## [Try it]
Go through the data below and copy each line that includes "uploaded".

## [Data to examine]
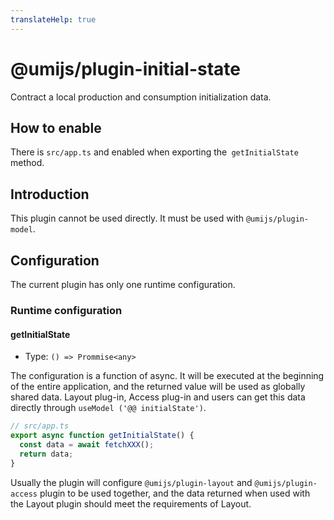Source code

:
 ```yaml
---
translateHelp: true
---
```


# @umijs/plugin-initial-state


Contract a local production and consumption initialization data.

## How to enable

There is `src/app.ts` and enabled when exporting the` getInitialState` method.

## Introduction

This plugin cannot be used directly. It must be used with `@umijs/plugin-model`.

## Configuration

The current plugin has only one runtime configuration.

### Runtime configuration

#### getInitialState

* Type: `() => Prommise<any>`

The configuration is a function of async. It will be executed at the beginning of the entire application, and the returned value will be used as globally shared data. Layout plug-in, Access plug-in and users can get this data directly through `useModel ('@@ initialState')`.

```typescript
// src/app.ts
export async function getInitialState() {
  const data = await fetchXXX();
  return data;
}
```

Usually the plugin will configure `@umijs/plugin-layout` and `@umijs/plugin-access` plugin to be used together, and the data returned when used with the Layout plugin should meet the requirements of Layout.
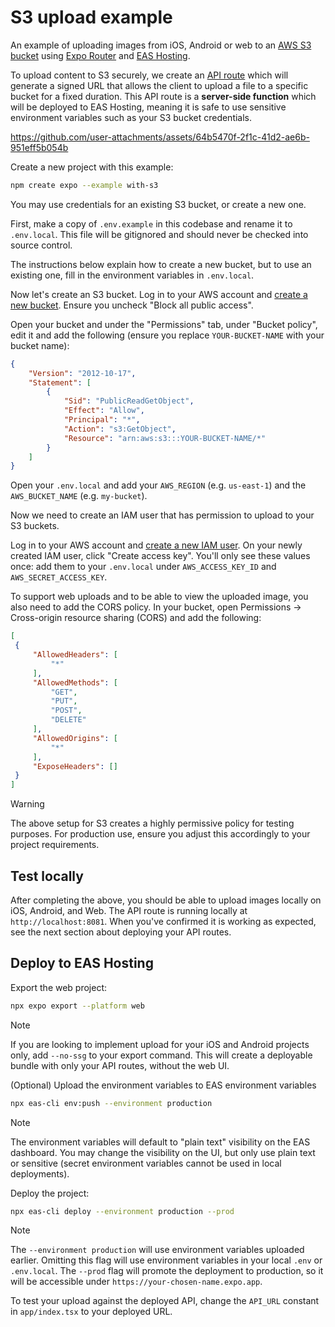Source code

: # S3 upload example

An example of uploading images from iOS, Android or web to an [AWS S3 bucket](https://aws.amazon.com/s3/) using [Expo Router](https://docs.expo.dev/router/introduction/) and [EAS Hosting](https://docs.expo.dev/eas/hosting/introduction/).

To upload content to S3 securely, we create an [API route](https://docs.expo.dev/router/reference/api-routes/) which will generate a signed URL that allows the client to upload a file to a specific bucket for a fixed duration. This API route is a **server-side function** which will be deployed to EAS Hosting, meaning it is safe to use sensitive environment variables such as your S3 bucket credentials.

https://github.com/user-attachments/assets/64b5470f-2f1c-41d2-ae6b-951eff5b054b

Create a new project with this example:

```sh
npm create expo --example with-s3
```

You may use credentials for an existing S3 bucket, or create a new one.

First, make a copy of `.env.example` in this codebase and rename it to `.env.local`. This file will be gitignored and should never be checked into source control.

The instructions below explain how to create a new bucket, but to use an existing one, fill in the environment variables in `.env.local`.

Now let's create an S3 bucket. Log in to your AWS account and [create a new bucket](https://console.aws.amazon.com/s3/home). Ensure you uncheck "Block all public access".

Open your bucket and under the "Permissions" tab, under "Bucket policy", edit it and add the following (ensure you replace `YOUR-BUCKET-NAME` with your bucket name):

```json
{
    "Version": "2012-10-17",
    "Statement": [
        {
            "Sid": "PublicReadGetObject",
            "Effect": "Allow",
            "Principal": "*",
            "Action": "s3:GetObject",
            "Resource": "arn:aws:s3:::YOUR-BUCKET-NAME/*"
        }
    ]
}
```

Open your `.env.local` and add your `AWS_REGION` (e.g. `us-east-1`) and the `AWS_BUCKET_NAME` (e.g. `my-bucket`).

Now we need to create an IAM user that has permission to upload to your S3 buckets.

Log in to your AWS account and [create a new IAM user](https://console.aws.amazon.com/iam/home). On your newly created IAM user, click "Create access key". You'll only see these values once: add them to your `.env.local` under `AWS_ACCESS_KEY_ID` and `AWS_SECRET_ACCESS_KEY`.

To support web uploads and to be able to view the uploaded image, you also need to add the CORS policy. In your bucket, open Permissions -> Cross-origin resource sharing (CORS) and add the following:

```json
[
 {
     "AllowedHeaders": [
         "*"
     ],
     "AllowedMethods": [
         "GET",
         "PUT",
         "POST",
         "DELETE"
     ],
     "AllowedOrigins": [
         "*"
     ],
     "ExposeHeaders": []
 }
]
```

> [!WARNING]
> The above setup for S3 creates a highly permissive policy for testing purposes.
> For production use, ensure you adjust this accordingly to your project requirements.

## Test locally

After completing the above, you should be able to upload images locally on iOS, Android, and Web. The API route is running locally at `http://localhost:8081`. When you've confirmed it is working as expected, see the next section about deploying your API routes.

## Deploy to EAS Hosting

Export the web project:

```sh
npx expo export --platform web
```

> [!NOTE]
> If you are looking to implement upload for your iOS and Android projects only, add `--no-ssg` to your export command. This will create a deployable bundle with only your API routes, without the web UI.

(Optional) Upload the environment variables to EAS environment variables

```sh
npx eas-cli env:push --environment production
```

> [!NOTE]
> The environment variables will default to "plain text" visibility on the EAS dashboard. You may change the visibility on the UI, but only use plain text or sensitive (secret environment variables cannot be used in local deployments).

Deploy the project:

```sh
npx eas-cli deploy --environment production --prod
```

> [!NOTE]
> The `--environment production` will use environment variables uploaded earlier. Omitting this flag will use environment variables in your local `.env` or `.env.local`.
> The `--prod` flag will promote the deployment to production, so it will be accessible under `https://your-chosen-name.expo.app`.

To test your upload against the deployed API, change the `API_URL` constant in `app/index.tsx` to your deployed URL.
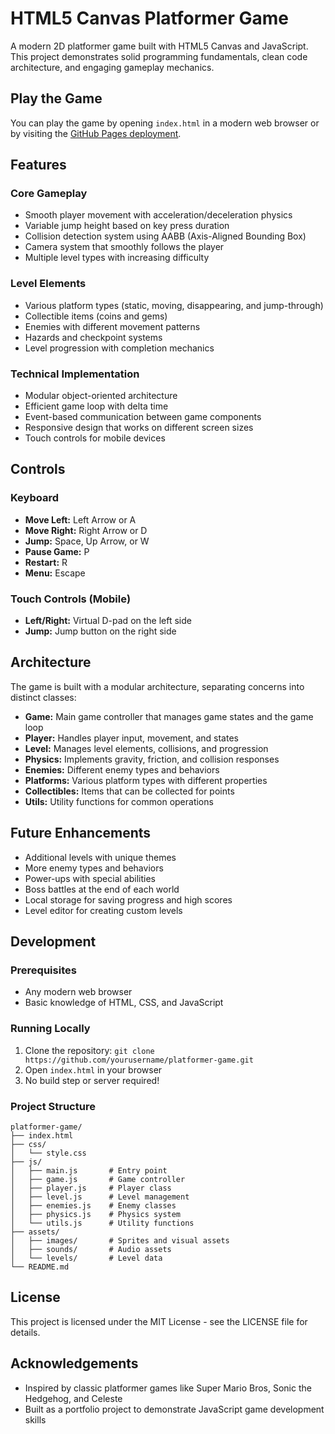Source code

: # HTML5 Canvas Platformer Game

A modern 2D platformer game built with HTML5 Canvas and JavaScript. This project demonstrates solid programming fundamentals, clean code architecture, and engaging gameplay mechanics.

## Play the Game

You can play the game by opening `index.html` in a modern web browser or by visiting the [GitHub Pages deployment](https://yourusername.github.io/platformer-game/).

## Features

### Core Gameplay
- Smooth player movement with acceleration/deceleration physics
- Variable jump height based on key press duration
- Collision detection system using AABB (Axis-Aligned Bounding Box)
- Camera system that smoothly follows the player
- Multiple level types with increasing difficulty

### Level Elements
- Various platform types (static, moving, disappearing, and jump-through)
- Collectible items (coins and gems)
- Enemies with different movement patterns
- Hazards and checkpoint systems
- Level progression with completion mechanics

### Technical Implementation
- Modular object-oriented architecture
- Efficient game loop with delta time
- Event-based communication between game components
- Responsive design that works on different screen sizes
- Touch controls for mobile devices

## Controls

### Keyboard
- **Move Left:** Left Arrow or A
- **Move Right:** Right Arrow or D
- **Jump:** Space, Up Arrow, or W
- **Pause Game:** P
- **Restart:** R
- **Menu:** Escape

### Touch Controls (Mobile)
- **Left/Right:** Virtual D-pad on the left side
- **Jump:** Jump button on the right side

## Architecture

The game is built with a modular architecture, separating concerns into distinct classes:

- **Game:** Main game controller that manages game states and the game loop
- **Player:** Handles player input, movement, and states
- **Level:** Manages level elements, collisions, and progression
- **Physics:** Implements gravity, friction, and collision responses
- **Enemies:** Different enemy types and behaviors
- **Platforms:** Various platform types with different properties
- **Collectibles:** Items that can be collected for points
- **Utils:** Utility functions for common operations

## Future Enhancements

- Additional levels with unique themes
- More enemy types and behaviors
- Power-ups with special abilities
- Boss battles at the end of each world
- Local storage for saving progress and high scores
- Level editor for creating custom levels

## Development

### Prerequisites
- Any modern web browser
- Basic knowledge of HTML, CSS, and JavaScript

### Running Locally
1. Clone the repository: `git clone https://github.com/yourusername/platformer-game.git`
2. Open `index.html` in your browser
3. No build step or server required!

### Project Structure
```
platformer-game/
├── index.html
├── css/
│   └── style.css
├── js/
│   ├── main.js       # Entry point
│   ├── game.js       # Game controller
│   ├── player.js     # Player class
│   ├── level.js      # Level management
│   ├── enemies.js    # Enemy classes
│   ├── physics.js    # Physics system
│   └── utils.js      # Utility functions
├── assets/
│   ├── images/       # Sprites and visual assets
│   ├── sounds/       # Audio assets
│   └── levels/       # Level data
└── README.md
```

## License

This project is licensed under the MIT License - see the LICENSE file for details.

## Acknowledgements

- Inspired by classic platformer games like Super Mario Bros, Sonic the Hedgehog, and Celeste
- Built as a portfolio project to demonstrate JavaScript game development skills 
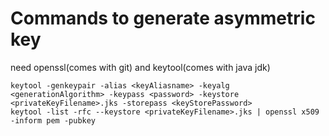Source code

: # Commands to generate asymmetric key
need openssl(comes with git) and keytool(comes with java jdk)
```shell
keytool -genkeypair -alias <keyAliasname> -keyalg <generationAlgorithm> -keypass <password> -keystore <privateKeyFilename>.jks -storepass <keyStorePassword>
keytool -list -rfc --keystore <privateKeyFilename>.jks | openssl x509 -inform pem -pubkey
```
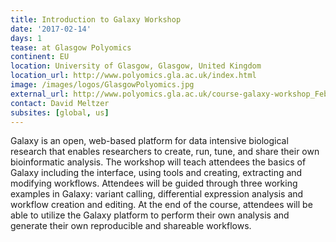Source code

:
 ```yaml
---
title: Introduction to Galaxy Workshop
date: '2017-02-14'
days: 1
tease: at Glasgow Polyomics
continent: EU
location: University of Glasgow, Glasgow, United Kingdom
location_url: http://www.polyomics.gla.ac.uk/index.html
image: /images/logos/GlasgowPolyomics.jpg
external_url: http://www.polyomics.gla.ac.uk/course-galaxy-workshop_Feb17.html
contact: David Meltzer
subsites: [global, us]
---
```

Galaxy is an open, web-based platform for data intensive biological research
that enables researchers to create, run, tune, and share their own
bioinformatic analysis. The workshop will teach attendees the basics of Galaxy
including the interface, using tools and creating, extracting and modifying
workflows. Attendees will be guided through three working examples in Galaxy:
variant calling, differential expression analysis and workflow creation and
editing. At the end of the course, attendees will be able to utilize the Galaxy
platform to perform their own analysis and generate their own reproducible and
shareable workflows.
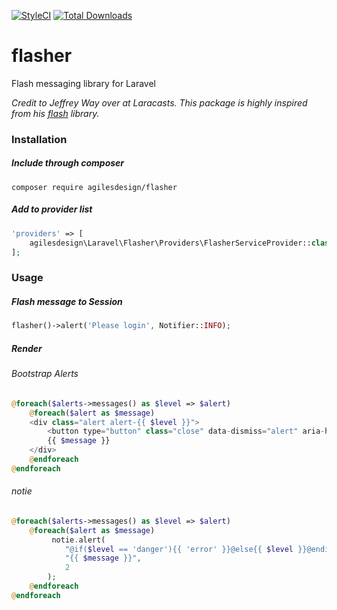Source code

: [![StyleCI](https://styleci.io/repos/73927392/shield)](https://styleci.io/repos/73927392)
[![Total Downloads](https://poser.pugx.org/agilesdesign/flasher/downloads)](https://packagist.org/packages/agilesdesign/flasher)
# flasher
Flash messaging library for Laravel

*Credit to Jeffrey Way over at Laracasts. This package is highly inspired from his [flash](https://github.com/laracasts/flash) library.*

### Installation

##### Include through composer

`composer require agilesdesign/flasher`

##### Add to provider list

```php
'providers' => [
    agilesdesign\Laravel\Flasher\Providers\FlasherServiceProvider::class,
];
```

### Usage
##### Flash  message to Session
```php
flasher()->alert('Please login', Notifier::INFO);
```

##### Render

###### Bootstrap Alerts
```php
@foreach($alerts->messages() as $level => $alert)
    @foreach($alert as $message)
    <div class="alert alert-{{ $level }}">
    	<button type="button" class="close" data-dismiss="alert" aria-hidden="true">&times;</button>
    	{{ $message }}
    </div>
    @endforeach
@endforeach
```

###### notie
```php
@foreach($alerts->messages() as $level => $alert)
    @foreach($alert as $message)
         notie.alert(
            "@if($level == 'danger'){{ 'error' }}@else{{ $level }}@endif",
            "{{ $message }}",
            2
        );
    @endforeach
@endforeach
```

## [Response to this exercise]
To support web uploads and to be able to view the uploaded image, you also need to add the CORS policy. In your bucket, open Permissions -> Cross-origin resource sharing (CORS) and add the following:
> The `--environment production` will use environment variables uploaded earlier. Omitting this flag will use environment variables in your local `.env` or `.env.local`.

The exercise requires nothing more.